The passenger-side approach serves several additional purposes. If the driver does intend to shoot me - and remember, this could happen with any given driver on any given day - my chances of seeing a weapon in his/her right hand are much higher from the passenger side. Also, in most cases I will be better shielded from oncoming traffic and I'll be closer to surrounding terrain, such as woods, an embankment, buildings or rock outcroppings in the event I need to run to a concealed and covered position. Plus, I won't have to dodge oncoming traffic as I run across highway lanes. But, without a doubt, the most convincing reason to approach on the passenger side is to achieve the element of surprise on a would-be assailant.

Oftentimes the occupants of stopped vehicles are compliant and even apologetic, but it's no rare occasion for them to throw around "attitude." I usually interpret this behavior as threatening, and it's imperative that we, as the controllers of the contact, do all we can to quench such behavior before the occupants escalate the situation any higher.

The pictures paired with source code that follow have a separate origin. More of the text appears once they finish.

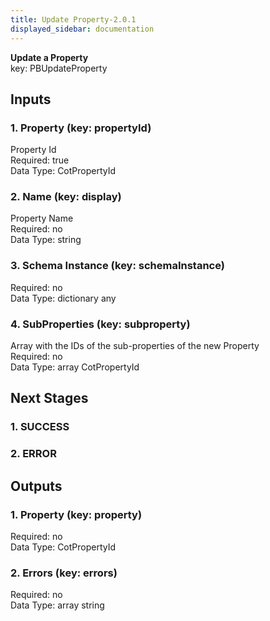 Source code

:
 ```yaml
---  
title: Update Property-2.0.1  
displayed_sidebar: documentation  
---  
```

  
**Update a Property**  
key: PBUpdateProperty  
## Inputs  
### 1. Property (key: propertyId)  
Property Id  
Required: true  
Data Type: CotPropertyId   
### 2. Name (key: display)  
Property Name  
Required: no  
Data Type: string   
### 3. Schema Instance (key: schemaInstance)  
  
Required: no  
Data Type: dictionary any  
### 4. SubProperties (key: subproperty)  
Array with the IDs of the sub-properties of the new Property  
Required: no  
Data Type: array CotPropertyId  
## Next Stages  
### 1. SUCCESS  
  
### 2. ERROR  
  
## Outputs  
### 1. Property (key: property)  
  
Required: no  
Data Type: CotPropertyId   
### 2. Errors (key: errors)  
  
Required: no  
Data Type: array string
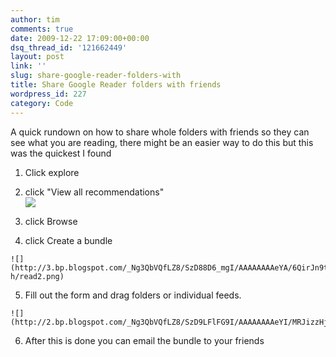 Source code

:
 ```yaml
---
author: tim
comments: true
date: 2009-12-22 17:09:00+00:00
dsq_thread_id: '121662449'
layout: post
link: ''
slug: share-google-reader-folders-with
title: Share Google Reader folders with friends
wordpress_id: 227
category: Code
---
```


A quick rundown on how to share whole folders with friends so they can see
what you are reading, there might be an easier way to do this but this was the
quickest I found  

  1. Click explore
  2. click "View all recommendations"  
  	![](http://1.bp.blogspot.com/_Ng3QbVQfLZ8/SzD8khAOeNI/AAAAAAAAeX4/RBFGgN8O-B8/s1600-h/read1.png)

  3. click Browse
  4. click Create a bundle  
  
  
  

	![](http://3.bp.blogspot.com/_Ng3QbVQfLZ8/SzD88D6_mgI/AAAAAAAAeYA/6QirJn9t9fc/s1600-h/read2.png)  

  
  

  5. Fill out the form and drag folders or individual feeds.  
  
  

	![](http://2.bp.blogspot.com/_Ng3QbVQfLZ8/SzD9LFlFG9I/AAAAAAAAeYI/MRJizzHj1Sc/s640/read3.png)  

  
  

  6. After this is done you can email the bundle to your friends  
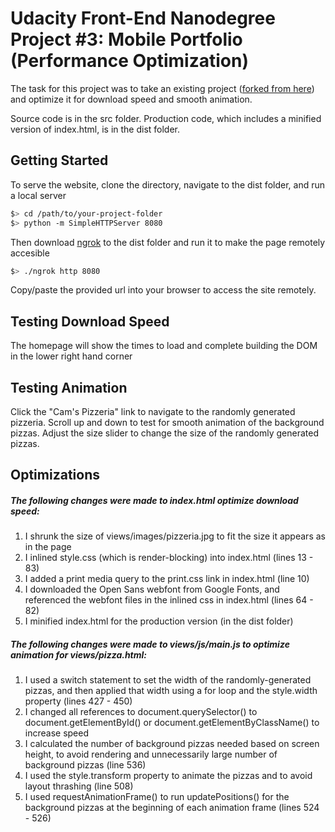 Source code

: # Udacity Front-End Nanodegree Project #3: Mobile Portfolio (Performance Optimization)

The task for this project was to take an existing project ([forked from here](https://github.com/udacity/frontend-nanodegree-mobile-portfolio)) and optimize it for download speed and smooth animation.

Source code is in the src folder. Production code, which includes a minified version of index.html, is in the dist folder.

## Getting Started
To serve the website, clone the directory, navigate to the dist folder, and run a local server
```sh
$> cd /path/to/your-project-folder
$> python -m SimpleHTTPServer 8080
```
Then download [ngrok](https://ngrok.com/) to the dist folder and run it to make the page remotely accesible
```sh
$> ./ngrok http 8080
```
Copy/paste the provided url into your browser to access the site remotely.
## Testing Download Speed
The homepage will show the times to load and complete building the DOM in the lower right hand corner
## Testing Animation
Click the "Cam's Pizzeria" link to navigate to the randomly generated pizzeria. Scroll up and down to test for smooth animation of the background pizzas. Adjust the size slider to change the size of the randomly generated pizzas.
## Optimizations
##### The following changes were made to index.html optimize download speed:
1. I shrunk the size of views/images/pizzeria.jpg to fit the size it appears as in the page
2. I inlined style.css (which is render-blocking) into index.html (lines 13 - 83)
3. I added a print media query to the print.css link in index.html (line 10)
4. I downloaded the Open Sans webfont from Google Fonts, and referenced the webfont files in the inlined css in index.html (lines 64 - 82)
5. I minified index.html for the production version (in the dist folder)

##### The following changes were made to views/js/main.js to optimize animation for views/pizza.html:
1. I used a switch statement to set the width of the randomly-generated pizzas, and then applied that width using a for loop and the style.width property (lines 427 - 450)
2. I changed all references to document.querySelector() to document.getElementById() or document.getElementByClassName() to increase speed
3. I calculated the number of background pizzas needed based on screen height, to avoid rendering and unnecessarily large number of background pizzas (line 536)
4. I used the style.transform property to animate the pizzas and to avoid layout thrashing (line 508)
5. I used requestAnimationFrame() to run updatePositions() for the background pizzas at the beginning of each animation frame (lines 524 - 526)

This brings me to the fifth and final tactic I've found to be particularly helpful. Any time an occupant begins to act in a threatening manner toward me, I advise him or her in a professional manner that everything he or she says or does is being videotaped. The results are usually a visible de-escalation on the suspect's part. It's unbelievable how friendly, or at least how less abrasive, folks become once they've been advised that they're on tape.

I limit my use of this particular tactic to those folks I perceive as presenting threatening or disorderly behavior. In other words, I don't tell everyone they're on tape, and those I do tell, I do so with the express purpose of getting them to de-escalate. So what does a ranger do if he or she has no in-car video? That's up to the individual ranger. Our credibility as law enforcement officers is a precious privilege and we should never do anything to compromise it. But if a defense attorney attempts to undermine my credibility by advising the court that I intentionally lied to or misled his or her client, my answer will be that I felt genuinely threatened by his or her client's aggressive demeanor, and, yes, at the time, at 0130 hours, on that lonely park road, far from backup, I did tell the client he or she was on tape. And I did so for my own safety and that of the client.

To recap, on every traffic stop I make, I use five tactics that have proven effective:

  • I call in vehicle information while I'm still rolling.
  • My first words to dispatch once they answer me are my specific location and direction of travel.
  • I light up the suspect vehicle with every light on my rig.
  • I approach on the passenger side.
  • If necessary, I encourage the threatening suspect(s) to de-escalate by telling them that their aggressive behavior is being taped.

Obviously there is much more to an unknown risk traffic stop than I've covered here. My intent is to share a few ideas with rangers who already know the basics of stopping vehicles. As long as you're in your mental red zone during the stop, employing these tactics will help you remain in control and increase your odds of making a potentially dangerous contact as safe as possible.

And if at some point in your career you haven't already had an unknown risk stop turn into a high risk or felony stop on a moment's notice, know this: Stop enough vehicles and some day, you will.